Up to now, two studies have examined the ERP responses elicited by the grammatical structure of Chinese two-character words. Chung et al.'s study on Chinese coordinative compounds found that when the SOA is 57ms, there is a grammatical, structural effect on P250 (Chung, Tong, Liu, McBride-Chang, & Meng, 2010). Research by Gu et al. found a pure grammatical structure effect in the early stage of Chinese visual word recognition, P2a (150-180ms) may reflect this process (Gu Jiexin, Yu Liang, & Ma Pengju, 2012). But observing their ERP results, it is not difficult to find a noticeable N200 wave, and there is a significant priming effect of grammatical structure on N200. But it was ignored in both studies.

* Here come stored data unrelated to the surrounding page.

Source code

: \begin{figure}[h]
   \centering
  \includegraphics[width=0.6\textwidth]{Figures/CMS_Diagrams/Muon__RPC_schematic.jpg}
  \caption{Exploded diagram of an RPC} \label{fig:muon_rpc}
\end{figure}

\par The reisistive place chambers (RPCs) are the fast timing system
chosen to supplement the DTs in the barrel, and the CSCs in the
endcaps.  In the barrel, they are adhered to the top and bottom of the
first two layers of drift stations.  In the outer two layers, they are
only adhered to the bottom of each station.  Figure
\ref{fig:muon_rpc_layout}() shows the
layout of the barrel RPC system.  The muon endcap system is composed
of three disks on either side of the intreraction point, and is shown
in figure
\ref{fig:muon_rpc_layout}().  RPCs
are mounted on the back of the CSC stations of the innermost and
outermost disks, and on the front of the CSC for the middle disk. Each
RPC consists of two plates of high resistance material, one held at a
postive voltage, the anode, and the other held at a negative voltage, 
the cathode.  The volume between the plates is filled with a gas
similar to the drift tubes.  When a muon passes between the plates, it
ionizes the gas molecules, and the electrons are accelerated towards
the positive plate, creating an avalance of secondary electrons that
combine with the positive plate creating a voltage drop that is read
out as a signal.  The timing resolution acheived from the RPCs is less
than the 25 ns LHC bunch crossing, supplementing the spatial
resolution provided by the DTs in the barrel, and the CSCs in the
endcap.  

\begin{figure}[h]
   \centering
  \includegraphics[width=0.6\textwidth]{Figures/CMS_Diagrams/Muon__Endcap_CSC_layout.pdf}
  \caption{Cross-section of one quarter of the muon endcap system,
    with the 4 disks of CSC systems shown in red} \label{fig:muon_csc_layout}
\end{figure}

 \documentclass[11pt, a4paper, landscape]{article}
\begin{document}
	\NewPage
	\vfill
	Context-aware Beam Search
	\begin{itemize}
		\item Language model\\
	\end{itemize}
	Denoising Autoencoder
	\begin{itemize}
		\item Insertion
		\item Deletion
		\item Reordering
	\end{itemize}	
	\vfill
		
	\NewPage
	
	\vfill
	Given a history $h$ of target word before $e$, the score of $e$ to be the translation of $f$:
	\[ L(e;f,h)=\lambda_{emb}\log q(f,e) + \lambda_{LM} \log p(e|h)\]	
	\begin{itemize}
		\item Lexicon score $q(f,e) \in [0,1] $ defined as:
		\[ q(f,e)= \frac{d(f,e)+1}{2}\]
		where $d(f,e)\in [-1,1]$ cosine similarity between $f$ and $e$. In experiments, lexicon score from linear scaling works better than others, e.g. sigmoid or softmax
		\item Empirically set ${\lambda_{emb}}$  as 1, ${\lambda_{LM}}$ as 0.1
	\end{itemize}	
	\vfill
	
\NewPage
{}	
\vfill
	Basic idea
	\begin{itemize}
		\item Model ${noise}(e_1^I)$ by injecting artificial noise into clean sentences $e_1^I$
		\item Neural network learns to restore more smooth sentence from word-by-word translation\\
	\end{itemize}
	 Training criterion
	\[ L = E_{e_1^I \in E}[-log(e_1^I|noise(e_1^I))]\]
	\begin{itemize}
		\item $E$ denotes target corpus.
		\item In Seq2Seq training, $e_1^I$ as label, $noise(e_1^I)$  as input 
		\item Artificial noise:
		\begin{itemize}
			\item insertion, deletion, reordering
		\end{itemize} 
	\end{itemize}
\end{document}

Based on the accumulated evidence above mentioned, to verify whether the grammatical structure effect occurs during the N200 period and whether this effect occurs before the semantic relation effect, we designed the following experiment. We used a sense-nonsense judgment task and a priming paradigm; EEG was recorded at the same time. We set three conditions(see Table1): 1. The prime and target sharing the same grammatical structure and the same semantic relation (condition S); for example, 仓库-朋友(warehouse-friend), they both belong to coordinative in grammatical structure and synonymous combination in semantic relation; 2. The prime and the target have the same grammatical structure but different semantic relation (condition D). For example, 日夜-朋友(day and night-friends), they all belong to coordinative in grammatical structure. But in semantic relation, the previous one belongs to antonymous combination, while the latter belongs to synonymous combination; 3. The prime and the target has no relation; that is, both the grammatical structure and semantic relation are all different between them(condition N), for example, 书店-朋友(bookstore-friend), where the prime belongs to subordinate structure, the target belongs to the coordinative structure.
Table 1. should be inserted here
Table 1
Examples of experimental materials.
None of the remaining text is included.